De beroepsgrond slaagt niet.

Is het bouwen en gebruik van het dakterras in strijd met de bestemming “Gemengd – 4” en de algemene bouwregels? 9. Eisers stellen dat het bouwplan in strijd is met het bestemmingsplan. Daartoe voeren eisers aan dat een dakterras niet is toegestaan binnen de bestemming. Ook wordt volgens eisers de totale hoogte van het gebouw door de hekwerken van de dakterrassen hoger dan de toegestane bouwhoogte van 13 meter zoals bedoeld in artikel 38.2 van de planregels. Verder voeren eisers aan dat door de bouw van de dakterrassen het dak niet wordt afgedekt met een kap of plat (zie artikel 38.4 van de planregels). Eisers verwijzen naar het advies van de bezwaarschriftencommissie.
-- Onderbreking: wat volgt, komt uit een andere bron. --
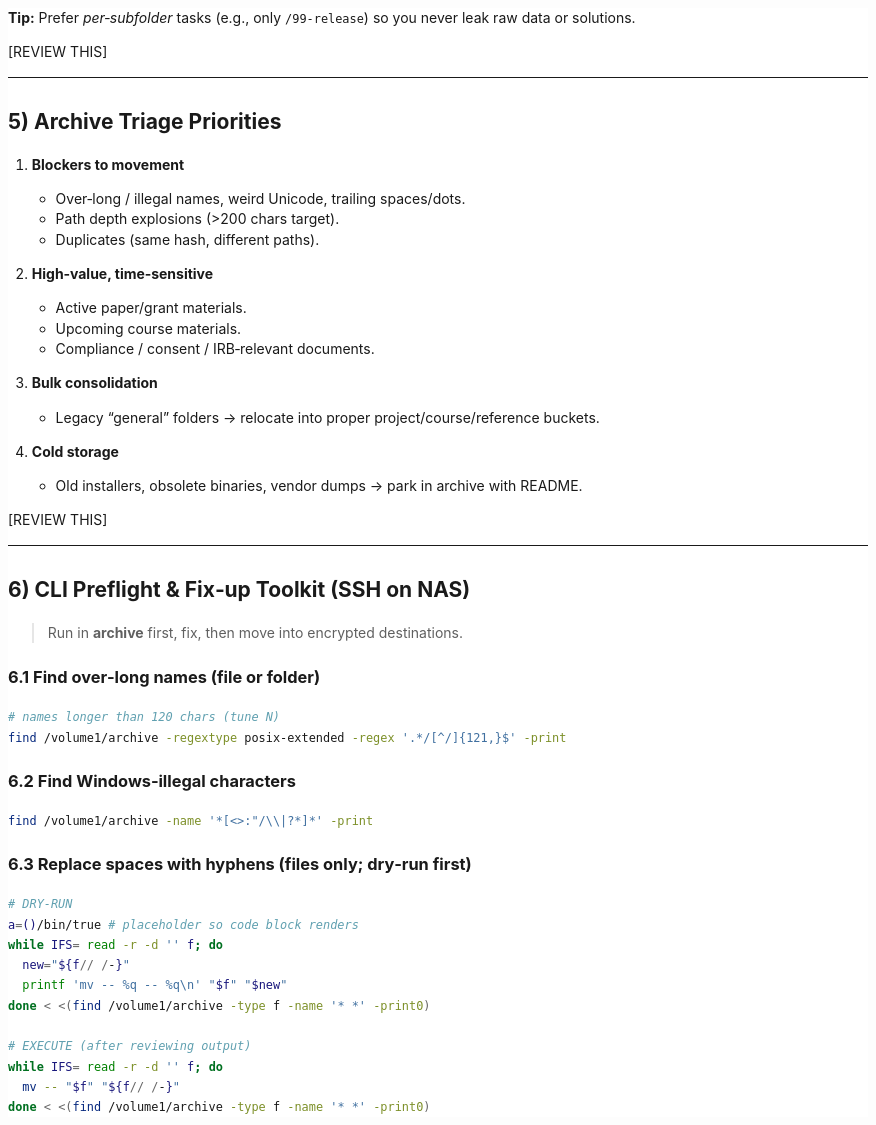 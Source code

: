 **Tip:** Prefer *per‑subfolder* tasks (e.g., only `/99-release`) so you never leak raw data or solutions.

[REVIEW THIS]

---

## 5) Archive Triage Priorities
1) **Blockers to movement**
   - Over‑long / illegal names, weird Unicode, trailing spaces/dots.
   - Path depth explosions (>200 chars target).
   - Duplicates (same hash, different paths).

2) **High‑value, time‑sensitive**
   - Active paper/grant materials.
   - Upcoming course materials.
   - Compliance / consent / IRB‑relevant documents.

3) **Bulk consolidation**
   - Legacy “general” folders → relocate into proper project/course/reference buckets.

4) **Cold storage**
   - Old installers, obsolete binaries, vendor dumps → park in archive with README.

[REVIEW THIS]

---

## 6) CLI Preflight & Fix‑up Toolkit (SSH on NAS)
> Run in **archive** first, fix, then move into encrypted destinations.

### 6.1 Find over‑long names (file or folder)
```bash
# names longer than 120 chars (tune N)
find /volume1/archive -regextype posix-extended -regex '.*/[^/]{121,}$' -print
```

### 6.2 Find Windows‑illegal characters
```bash
find /volume1/archive -name '*[<>:"/\\|?*]*' -print
```

### 6.3 Replace spaces with hyphens (files only; dry‑run first)
```bash
# DRY‑RUN
a=()/bin/true # placeholder so code block renders
while IFS= read -r -d '' f; do
  new="${f// /-}"
  printf 'mv -- %q -- %q\n' "$f" "$new"
done < <(find /volume1/archive -type f -name '* *' -print0)

# EXECUTE (after reviewing output)
while IFS= read -r -d '' f; do
  mv -- "$f" "${f// /-}"
done < <(find /volume1/archive -type f -name '* *' -print0)
```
9.1. De rechtbank stelt vast dat het college is afgeweken van het advies van de bezwaarschriftencommissie voor zover dat ziet op het standpunt van eisers dat het plan in strijd is met de artikelen 38.2 en 38.4 van de planregels. Met de hekwerken wordt volgens de bezwaarschriftencommissie de maximum bouwhoogte van 13 meter overschreden. Tevens wordt met de dakterrassen het gebouw niet afgedekt met een kap of plat, aldus de bezwaarschriftencommissie. Daarbij wordt verwezen naar een uitspraak van de voorzieningenrechter van de rechtbank Rotterdam van 20 februari 2020, ECLI:NL:RBROT:2020:1470, waar in overweging 6.3 staat dat een dakterras niet onder een kap of plat valt. Voorts volgt uit artikel 38.6 van de planregels volgens de bezwaarschriftencommissie niet dat het plaatsen van een dakterras is toegestaan. Deze bepaling bevat alleen criteria waaraan voorzieningen ten behoeve van een dakterras moeten voldoen.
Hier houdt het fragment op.